• **TASK DIRECTIONS**
Write out the whole listing again so that each line matches the original.
══════════
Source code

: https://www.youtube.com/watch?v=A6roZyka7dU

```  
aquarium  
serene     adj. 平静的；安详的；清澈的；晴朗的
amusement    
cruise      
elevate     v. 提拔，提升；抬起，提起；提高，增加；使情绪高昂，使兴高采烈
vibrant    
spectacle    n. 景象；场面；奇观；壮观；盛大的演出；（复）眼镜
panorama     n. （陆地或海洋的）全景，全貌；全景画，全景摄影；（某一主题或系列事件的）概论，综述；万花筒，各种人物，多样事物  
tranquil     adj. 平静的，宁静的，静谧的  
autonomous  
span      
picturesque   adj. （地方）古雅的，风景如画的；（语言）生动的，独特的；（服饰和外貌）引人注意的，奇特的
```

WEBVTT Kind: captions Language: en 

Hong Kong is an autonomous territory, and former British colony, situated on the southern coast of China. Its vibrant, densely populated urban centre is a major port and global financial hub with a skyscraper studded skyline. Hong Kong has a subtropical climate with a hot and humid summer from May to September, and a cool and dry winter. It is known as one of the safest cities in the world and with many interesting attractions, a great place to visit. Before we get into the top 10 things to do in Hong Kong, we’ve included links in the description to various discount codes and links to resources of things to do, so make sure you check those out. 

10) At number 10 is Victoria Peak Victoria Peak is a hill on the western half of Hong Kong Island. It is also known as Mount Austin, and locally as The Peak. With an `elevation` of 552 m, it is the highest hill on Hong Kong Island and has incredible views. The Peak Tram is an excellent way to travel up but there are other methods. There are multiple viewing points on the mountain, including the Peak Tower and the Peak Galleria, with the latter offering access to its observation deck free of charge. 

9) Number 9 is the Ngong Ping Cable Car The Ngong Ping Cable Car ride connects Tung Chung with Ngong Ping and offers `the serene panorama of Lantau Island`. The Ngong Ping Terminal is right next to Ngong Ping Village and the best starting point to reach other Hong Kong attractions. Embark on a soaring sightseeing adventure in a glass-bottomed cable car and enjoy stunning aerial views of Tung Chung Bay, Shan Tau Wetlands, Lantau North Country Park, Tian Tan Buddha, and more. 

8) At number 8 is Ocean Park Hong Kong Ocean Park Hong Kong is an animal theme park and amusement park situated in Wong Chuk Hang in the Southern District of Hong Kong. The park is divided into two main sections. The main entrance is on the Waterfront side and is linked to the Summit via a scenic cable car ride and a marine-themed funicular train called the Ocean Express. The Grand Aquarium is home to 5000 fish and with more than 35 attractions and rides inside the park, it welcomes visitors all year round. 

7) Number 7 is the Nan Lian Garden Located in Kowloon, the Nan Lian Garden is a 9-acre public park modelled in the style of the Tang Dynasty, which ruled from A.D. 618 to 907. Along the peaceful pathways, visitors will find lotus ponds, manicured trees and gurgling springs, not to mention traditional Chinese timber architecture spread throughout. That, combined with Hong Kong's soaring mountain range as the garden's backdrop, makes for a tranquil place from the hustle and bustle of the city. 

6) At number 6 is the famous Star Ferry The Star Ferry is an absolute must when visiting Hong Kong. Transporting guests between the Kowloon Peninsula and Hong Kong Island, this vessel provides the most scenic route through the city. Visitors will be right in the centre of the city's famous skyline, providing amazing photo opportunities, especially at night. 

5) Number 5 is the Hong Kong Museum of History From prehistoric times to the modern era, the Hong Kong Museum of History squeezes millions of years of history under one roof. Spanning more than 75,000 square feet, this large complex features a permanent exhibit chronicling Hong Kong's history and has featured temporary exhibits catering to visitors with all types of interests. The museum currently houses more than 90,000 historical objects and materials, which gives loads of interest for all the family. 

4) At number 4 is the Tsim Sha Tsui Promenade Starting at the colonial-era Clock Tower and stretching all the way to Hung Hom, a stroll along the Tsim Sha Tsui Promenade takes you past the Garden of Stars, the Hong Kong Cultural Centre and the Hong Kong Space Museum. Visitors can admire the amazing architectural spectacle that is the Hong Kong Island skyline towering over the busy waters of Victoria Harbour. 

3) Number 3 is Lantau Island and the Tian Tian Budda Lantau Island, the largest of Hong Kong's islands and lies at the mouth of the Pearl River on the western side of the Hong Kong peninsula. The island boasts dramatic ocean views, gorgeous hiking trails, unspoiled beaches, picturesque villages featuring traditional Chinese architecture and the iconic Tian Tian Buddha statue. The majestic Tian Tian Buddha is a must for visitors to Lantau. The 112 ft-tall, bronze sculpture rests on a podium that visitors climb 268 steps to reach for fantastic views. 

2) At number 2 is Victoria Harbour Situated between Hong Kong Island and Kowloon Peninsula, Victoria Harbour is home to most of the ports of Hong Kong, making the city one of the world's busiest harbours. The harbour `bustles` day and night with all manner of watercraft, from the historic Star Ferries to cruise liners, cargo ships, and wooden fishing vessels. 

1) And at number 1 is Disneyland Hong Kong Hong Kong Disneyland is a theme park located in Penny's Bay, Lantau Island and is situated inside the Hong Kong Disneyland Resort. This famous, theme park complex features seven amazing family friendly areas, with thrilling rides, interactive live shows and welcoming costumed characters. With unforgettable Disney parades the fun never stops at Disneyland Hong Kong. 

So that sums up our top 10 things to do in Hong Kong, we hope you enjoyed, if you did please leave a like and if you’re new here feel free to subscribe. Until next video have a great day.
══════════
• **TASK OUTPUT**
Source code

: https://www.youtube.com/watch?v=A6roZyka7dU

```  
aquarium  
serene     adj. 平静的；安详的；清澈的；晴朗的
amusement    
cruise      
elevate     v. 提拔，提升；抬起，提起；提高，增加；使情绪高昂，使兴高采烈
vibrant    
spectacle    n. 景象；场面；奇观；壮观；盛大的演出；（复）眼镜
panorama     n. （陆地或海洋的）全景，全貌；全景画，全景摄影；（某一主题或系列事件的）概论，综述；万花筒，各种人物，多样事物  
tranquil     adj. 平静的，宁静的，静谧的  
autonomous  
span      
picturesque   adj. （地方）古雅的，风景如画的；（语言）生动的，独特的；（服饰和外貌）引人注意的，奇特的
```

WEBVTT Kind: captions Language: en 

Hong Kong is an autonomous territory, and former British colony, situated on the southern coast of China. Its vibrant, densely populated urban centre is a major port and global financial hub with a skyscraper studded skyline. Hong Kong has a subtropical climate with a hot and humid summer from May to September, and a cool and dry winter. It is known as one of the safest cities in the world and with many interesting attractions, a great place to visit. Before we get into the top 10 things to do in Hong Kong, we’ve included links in the description to various discount codes and links to resources of things to do, so make sure you check those out. 

10) At number 10 is Victoria Peak Victoria Peak is a hill on the western half of Hong Kong Island. It is also known as Mount Austin, and locally as The Peak. With an `elevation` of 552 m, it is the highest hill on Hong Kong Island and has incredible views. The Peak Tram is an excellent way to travel up but there are other methods. There are multiple viewing points on the mountain, including the Peak Tower and the Peak Galleria, with the latter offering access to its observation deck free of charge. 

9) Number 9 is the Ngong Ping Cable Car The Ngong Ping Cable Car ride connects Tung Chung with Ngong Ping and offers `the serene panorama of Lantau Island`. The Ngong Ping Terminal is right next to Ngong Ping Village and the best starting point to reach other Hong Kong attractions. Embark on a soaring sightseeing adventure in a glass-bottomed cable car and enjoy stunning aerial views of Tung Chung Bay, Shan Tau Wetlands, Lantau North Country Park, Tian Tan Buddha, and more. 

8) At number 8 is Ocean Park Hong Kong Ocean Park Hong Kong is an animal theme park and amusement park situated in Wong Chuk Hang in the Southern District of Hong Kong. The park is divided into two main sections. The main entrance is on the Waterfront side and is linked to the Summit via a scenic cable car ride and a marine-themed funicular train called the Ocean Express. The Grand Aquarium is home to 5000 fish and with more than 35 attractions and rides inside the park, it welcomes visitors all year round. 

7) Number 7 is the Nan Lian Garden Located in Kowloon, the Nan Lian Garden is a 9-acre public park modelled in the style of the Tang Dynasty, which ruled from A.D. 618 to 907. Along the peaceful pathways, visitors will find lotus ponds, manicured trees and gurgling springs, not to mention traditional Chinese timber architecture spread throughout. That, combined with Hong Kong's soaring mountain range as the garden's backdrop, makes for a tranquil place from the hustle and bustle of the city. 

6) At number 6 is the famous Star Ferry The Star Ferry is an absolute must when visiting Hong Kong. Transporting guests between the Kowloon Peninsula and Hong Kong Island, this vessel provides the most scenic route through the city. Visitors will be right in the centre of the city's famous skyline, providing amazing photo opportunities, especially at night. 

5) Number 5 is the Hong Kong Museum of History From prehistoric times to the modern era, the Hong Kong Museum of History squeezes millions of years of history under one roof. Spanning more than 75,000 square feet, this large complex features a permanent exhibit chronicling Hong Kong's history and has featured temporary exhibits catering to visitors with all types of interests. The museum currently houses more than 90,000 historical objects and materials, which gives loads of interest for all the family. 

4) At number 4 is the Tsim Sha Tsui Promenade Starting at the colonial-era Clock Tower and stretching all the way to Hung Hom, a stroll along the Tsim Sha Tsui Promenade takes you past the Garden of Stars, the Hong Kong Cultural Centre and the Hong Kong Space Museum. Visitors can admire the amazing architectural spectacle that is the Hong Kong Island skyline towering over the busy waters of Victoria Harbour. 

3) Number 3 is Lantau Island and the Tian Tian Budda Lantau Island, the largest of Hong Kong's islands and lies at the mouth of the Pearl River on the western side of the Hong Kong peninsula. The island boasts dramatic ocean views, gorgeous hiking trails, unspoiled beaches, picturesque villages featuring traditional Chinese architecture and the iconic Tian Tian Buddha statue. The majestic Tian Tian Buddha is a must for visitors to Lantau. The 112 ft-tall, bronze sculpture rests on a podium that visitors climb 268 steps to reach for fantastic views. 

2) At number 2 is Victoria Harbour Situated between Hong Kong Island and Kowloon Peninsula, Victoria Harbour is home to most of the ports of Hong Kong, making the city one of the world's busiest harbours. The harbour `bustles` day and night with all manner of watercraft, from the historic Star Ferries to cruise liners, cargo ships, and wooden fishing vessels. 

1) And at number 1 is Disneyland Hong Kong Hong Kong Disneyland is a theme park located in Penny's Bay, Lantau Island and is situated inside the Hong Kong Disneyland Resort. This famous, theme park complex features seven amazing family friendly areas, with thrilling rides, interactive live shows and welcoming costumed characters. With unforgettable Disney parades the fun never stops at Disneyland Hong Kong. 

So that sums up our top 10 things to do in Hong Kong, we hope you enjoyed, if you did please leave a like and if you’re new here feel free to subscribe. Until next video have a great day.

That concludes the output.